Today most solar panels are made using silicon. Dramatic falls in their prices have made solar power competitive across much of the world. However, silicon has some fundamental costs that are hard to avoid, raising serious questions about how much more savings can be squeezed out.
To make solar so cheap coal stands no chance, we probably need an alternative, and perovskite crystals are by far the most promising option, possibly after a transition period of silicon-perovskite hybrids.
One reason silicon remains expensive is cell efficiency falls if they are not manufactured under exacting conditions, keeping the cell structure tidy. Researchers assumed the same applied when making experimental perovskite cells although they often lacked the equipment to make trial cells with the desired precision.
Cambridge University PhD student Sascha Feldmann decided to compare the efficiency of well-made cells with those thrown together higgledy-piggledy. He expected more ordering would make them better, but wanted to know how much.
Instead, Feldmann found rougher perovskites collect more solar energy than neat ones. Similarly, perovskite light-emitting diodes need less electricity to make the same glow. Less ordered compositions trap more charge carriers.
"It is actually because of this crude processing and subsequent de-mixing of the chemical components that you create these valleys and mountains in energy that charges can funnel down and concentrate in," Feldmann said in a statement. "This makes them easier to extract for your solar cell, and it's more efficient to produce light from these hotspots in an LED."
With the first mass production lines for perovskite cells currently under construction, Feldmann added that the discovery could save a lot of money. Instead of going to great lengths to maximize homogeneity, “We can show them that actually a simple inkjet printing process could do a better job," he said.

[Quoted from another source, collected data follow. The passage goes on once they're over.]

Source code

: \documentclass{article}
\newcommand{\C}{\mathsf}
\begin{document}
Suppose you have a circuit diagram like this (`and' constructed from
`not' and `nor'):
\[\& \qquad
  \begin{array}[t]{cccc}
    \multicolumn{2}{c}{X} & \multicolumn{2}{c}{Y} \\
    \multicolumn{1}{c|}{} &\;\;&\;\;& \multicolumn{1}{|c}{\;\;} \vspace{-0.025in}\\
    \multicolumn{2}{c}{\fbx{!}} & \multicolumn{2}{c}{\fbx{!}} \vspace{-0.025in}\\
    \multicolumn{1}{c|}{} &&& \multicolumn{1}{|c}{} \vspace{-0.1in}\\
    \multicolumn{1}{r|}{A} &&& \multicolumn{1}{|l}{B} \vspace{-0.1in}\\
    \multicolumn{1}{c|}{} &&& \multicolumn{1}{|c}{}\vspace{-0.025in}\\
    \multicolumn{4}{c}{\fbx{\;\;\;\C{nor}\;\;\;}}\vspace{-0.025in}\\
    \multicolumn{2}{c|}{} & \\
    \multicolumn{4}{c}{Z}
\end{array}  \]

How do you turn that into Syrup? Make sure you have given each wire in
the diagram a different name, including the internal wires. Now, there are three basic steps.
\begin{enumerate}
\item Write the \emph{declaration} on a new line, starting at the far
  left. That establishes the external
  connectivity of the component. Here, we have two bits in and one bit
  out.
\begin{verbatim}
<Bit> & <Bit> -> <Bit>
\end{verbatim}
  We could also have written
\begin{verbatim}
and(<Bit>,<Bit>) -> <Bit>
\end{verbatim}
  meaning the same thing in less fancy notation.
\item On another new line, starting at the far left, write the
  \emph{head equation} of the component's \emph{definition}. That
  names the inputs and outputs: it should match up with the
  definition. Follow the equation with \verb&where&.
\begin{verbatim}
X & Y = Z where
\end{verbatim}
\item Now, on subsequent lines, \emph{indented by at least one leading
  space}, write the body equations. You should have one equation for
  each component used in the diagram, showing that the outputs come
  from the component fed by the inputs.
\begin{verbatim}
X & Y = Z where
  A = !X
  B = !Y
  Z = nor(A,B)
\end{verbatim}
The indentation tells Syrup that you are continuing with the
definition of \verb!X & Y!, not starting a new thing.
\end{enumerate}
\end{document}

The discovery has been published in Nature Photonics, but Feldmann’s co-authors say the work is not finished. They anticipate there is an ideal amount of order in the chaos, and if they can find this, they could optimize cell efficiency.
The largest obstacle to perovskite sweeping the world remains its instability when exposed to even small amounts of water. Some test cells are showing more resilience, and if this can be locked in, the energy revolution may come sooner than you think. But it won't be neat.